Sunday, October 20, 2024

FALSELY BLAMING THE UNDOCUMENTED WON’T SOLVE HOUSING PRICE CRISIS

 

CALIFORNIA FOCUS

1720 OAK STREET, SANTA MONICA, CALIFORNIA 90405
FOR RELEASE: TUESDAY, NOVEMBER 5, 2024 OR THEREAFTER

 

BY THOMAS D. ELIAS

“FALSELY BLAMING THE UNDOCUMENTED WON’T SOLVE HOUSING PRICE CRISIS”

 

No one who has looked at multiple listings of homes for sale anywhere in this country can doubt there’s a price crisis. That’s especially true in California, where the median price of homes sold in the last year topped $900,000.

 

This means almost half the homes sold here went for more than the mystical million-dollar figure.

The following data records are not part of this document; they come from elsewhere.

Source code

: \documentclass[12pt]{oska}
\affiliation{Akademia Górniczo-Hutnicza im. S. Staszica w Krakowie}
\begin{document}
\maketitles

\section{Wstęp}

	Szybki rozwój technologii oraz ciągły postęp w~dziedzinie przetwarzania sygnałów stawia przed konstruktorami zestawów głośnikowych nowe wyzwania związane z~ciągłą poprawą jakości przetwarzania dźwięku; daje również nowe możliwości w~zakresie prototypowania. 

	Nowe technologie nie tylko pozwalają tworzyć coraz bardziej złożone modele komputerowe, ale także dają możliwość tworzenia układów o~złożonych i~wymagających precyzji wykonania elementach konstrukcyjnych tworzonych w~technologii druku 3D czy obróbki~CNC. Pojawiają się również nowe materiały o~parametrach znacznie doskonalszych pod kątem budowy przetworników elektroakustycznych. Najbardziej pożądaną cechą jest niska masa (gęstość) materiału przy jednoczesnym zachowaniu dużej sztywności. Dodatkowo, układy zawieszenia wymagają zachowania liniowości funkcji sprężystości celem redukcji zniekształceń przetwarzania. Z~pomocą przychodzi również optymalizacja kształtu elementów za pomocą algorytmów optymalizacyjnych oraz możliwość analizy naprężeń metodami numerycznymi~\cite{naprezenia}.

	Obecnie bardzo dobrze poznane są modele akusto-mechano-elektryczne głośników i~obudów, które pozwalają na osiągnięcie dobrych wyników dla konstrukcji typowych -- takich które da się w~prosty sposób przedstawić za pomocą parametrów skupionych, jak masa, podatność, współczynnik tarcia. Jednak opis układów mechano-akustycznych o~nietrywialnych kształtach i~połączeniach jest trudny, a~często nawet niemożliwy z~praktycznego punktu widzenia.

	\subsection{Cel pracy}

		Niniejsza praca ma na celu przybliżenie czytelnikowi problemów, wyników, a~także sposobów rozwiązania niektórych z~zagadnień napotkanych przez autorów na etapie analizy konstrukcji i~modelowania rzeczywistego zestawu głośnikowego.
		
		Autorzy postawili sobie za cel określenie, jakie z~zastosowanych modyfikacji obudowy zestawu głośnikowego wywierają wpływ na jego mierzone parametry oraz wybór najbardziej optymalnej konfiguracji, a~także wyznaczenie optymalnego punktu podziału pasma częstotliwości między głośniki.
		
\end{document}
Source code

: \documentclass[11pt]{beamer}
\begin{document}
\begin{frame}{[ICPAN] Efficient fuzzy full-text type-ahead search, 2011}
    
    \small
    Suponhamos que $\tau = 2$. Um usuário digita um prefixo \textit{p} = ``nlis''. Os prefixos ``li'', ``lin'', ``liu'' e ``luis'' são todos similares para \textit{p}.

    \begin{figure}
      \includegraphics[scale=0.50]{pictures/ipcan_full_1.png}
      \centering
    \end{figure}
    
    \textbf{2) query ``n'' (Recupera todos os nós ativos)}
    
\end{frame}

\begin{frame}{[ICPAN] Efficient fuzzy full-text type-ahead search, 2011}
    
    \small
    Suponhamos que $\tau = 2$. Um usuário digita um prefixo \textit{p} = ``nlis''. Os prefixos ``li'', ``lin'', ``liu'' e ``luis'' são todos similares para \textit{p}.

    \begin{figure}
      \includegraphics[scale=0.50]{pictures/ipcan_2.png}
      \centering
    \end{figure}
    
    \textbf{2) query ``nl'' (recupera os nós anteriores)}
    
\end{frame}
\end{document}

Five years ago, the median price was about $600,000. That is major league price inflation, which began while Donald Trump was president and continued steadily under Joe Biden.

 

Ohio Sen. J.D. Vance says we should blame much of this on undocumented immigrants. They are, the Republican vice presidential candidate claimed in his debate with Democratic counterpart Tim Walz, the governor of Minnesota, “one of the most significant drivers of home prices in this country.”

 

He was taken seriously when claiming with a straight face that illegals, most of whom arrive at the southern border penniless or nearly so, are competing heatedly with American citizens for homes that cost, at a minimum, well above $100,000. It was an absurd claim, but has gone largely unchallenged.

 

“You’ve got housing,” Vance added, “that is totally unaffordable because we brought in millions of illegal immigrants to compete with Americans for scarce homes.”

 

That’s a tad hard to believe if you’ve ever seen undocumented immigrants living eight to a room in low-priced motel rooms in virtually every part of California.

 

Similarly, Vance claims the handling of undocumented children at the border became sloppier after Trump's term, insisting that more than 320,000 illegal immigrant children are now unaccounted for. Many, he claimed, are used as “mules” to carry drugs for Latin-American cartels. He offered no evidence for any of this.

 

In fact, the government says the actual figure is more like 80,000 untracked children. The rise in unauthorized immigration of unaccompanied children began in 2014, with its growth continual ever since. During 2023, more than 113,000 such children were released to sponsors (statistics from the Washington, D.C.-based Migration Policy Institute include all counties receiving at least 50 children per year), while in the first quarter of this year, the number was about 61,000, suggesting a doubling of undocumented children going to American sponsors in just one year.

 

By comparison, when Trump held office during 2019, more than 320,000 cases involving unaccompanied undocumented children were referred for resolution hearings. That number oddly coincides with the quantity of kids whose whereabouts Vance claimed are now unknown.

 

The figures are clearly rising, even though this phenomenon has received little publicity, and Vance gave no indication where his number originated. Regardless, unaccompanied immigrant children are not bidding on many homes.

 

The Vance claims were part of a politically motivated drive to make illegal immigration an even more potent issue than it long has been. Linking illegal immigrants to increased housing prices was an attempt to combine two serious issues.

 

But it totally contradicts past Republican claims that any significant presence of the undocumented in a neighborhood will drive housing prices down. Vance did not explain how the same people can simultaneously drive real estate costs both up and down. This is about as plausible as arguing that dirt-poor illegal immigrants can somehow compete to buy homes at current prices.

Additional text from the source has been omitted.